Anyone living in an army garrison town today will understand the curiously ambivalent nature of the relationship between the local inhabitants and the soldiers. At times there are feelings of pride and admiration for the men, reinforced by marching bands and displays of skill and courage. Then there are the discordant notes of incidents of less acceptable behaviour, often fuelled by alcohol. This relationship has existed through the ages, and a browse through old local newspapers will reveal many examples of this Jekyll and Hyde attitude to the local troops. In what may be an exaggerated account that appeared in the Bombay Guardian in 1890, Sandgate seems to have been on the brink of total moral disintegration during the 1850's.
 




A TYPICAL ENGLISH GARRISON                                                                                       

One of the military stations in England to which troops from India go and come is Shorncliffe, a breezy upland on the coast of Kent. At its foot is the pretty little watering place of Sandgate . . .
The regular occupation of Shorncliffe Camp by the military changed the character of Sandgate. . . Troops returning from the Crimean war, and leaving for the scenes of the Indian Mutiny, were expected to indulge their animal, nay beastly, propensities to the full. Sandgate at that time reeked with the trap-doors to hell. Low beerhouses abounded on every hand.

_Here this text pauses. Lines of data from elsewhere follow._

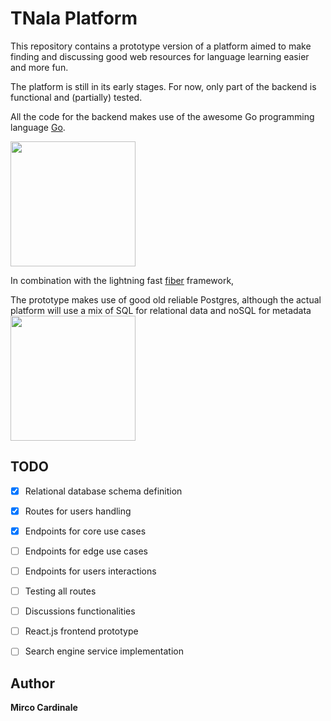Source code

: # TNala Platform 

This repository contains a prototype version of a platform aimed to make finding and discussing good web resources for language learning easier and more fun.

The platform is still in its early stages. For now, only part of the backend is functional and (partially) tested.

All the code for the backend makes use of the awesome Go programming language [Go](https://golang.org/).

<a href="https://golang.org/"><img src="https://mpng.subpng.com/20180430/clw/kisspng-go-programming-language-computer-programming-progr-programming-language-5ae6e800efbb03.589382971525082112982.jpg" width="200"/></a>
<br>

In combination with the lightning fast [fiber](https://github.com/gofiber/fiber) framework,

The prototype makes use of good old reliable Postgres, although the actual platform will use a mix of SQL for relational data and noSQL for metadata
<a href="https://www.postgresql.org/"><img src="https://icon2.cleanpng.com/20180315/ifq/kisspng-postgresql-logo-computer-software-database-open-source-vector-images-5aaa26e1a38cf4.7370214515211005136699.jpg" width="200"/></a>
<br>

## TODO

- [x] Relational database schema definition
- [x] Routes for users handling
- [x] Endpoints for core use cases
- [ ] Endpoints for edge use cases
- [ ] Endpoints for users interactions
- [ ] Testing all routes
- [ ] Discussions functionalities
- [ ] React.js frontend prototype
- [ ] Search engine service implementation


## Author

**Mirco Cardinale**

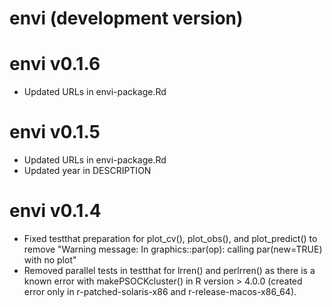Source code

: # envi (development version)

# envi v0.1.6
  * Updated URLs in envi-package.Rd

# envi v0.1.5
  * Updated URLs in envi-package.Rd
  * Updated year in DESCRIPTION

# envi v0.1.4
  * Fixed testthat preparation for plot_cv(), plot_obs(), and plot_predict() to remove "Warning message: In graphics::par(op): calling par(new=TRUE) with no plot"
  * Removed parallel tests in testthat for lrren() and perlrren() as there is a known error with makePSOCKcluster() in R version > 4.0.0 (created error only in r-patched-solaris-x86 and r-release-macos-x86_64).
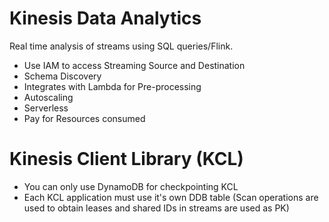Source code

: # Kinesis Data Analytics

Real time analysis of streams using SQL queries/Flink.

- Use IAM to access Streaming Source and Destination
- Schema Discovery
- Integrates with Lambda for Pre-processing
- Autoscaling
- Serverless
- Pay for Resources consumed

# Kinesis Client Library (KCL)

- You can only use DynamoDB for checkpointing KCL
- Each KCL application must use it's own DDB table (Scan operations are used to obtain leases and shared IDs in streams are used as PK)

After reporting that miscreants, mostly drunks, were regularly locked up in the old Sandgate Castle, the article delivered news of the renaissance:

Tweny five years have made great changes. The low beerhouses have been swept away, the number of liquor houses of every kind are reduced by fully one third. The 'Balaclava', the 'Sebastopol', and the 'Inkerman' are again peaceful cottage homes, while other dens of infamy have entirely disappeared, rows of modern shops and handsome Queen Anne houses have take their place and quite altered Sandgate.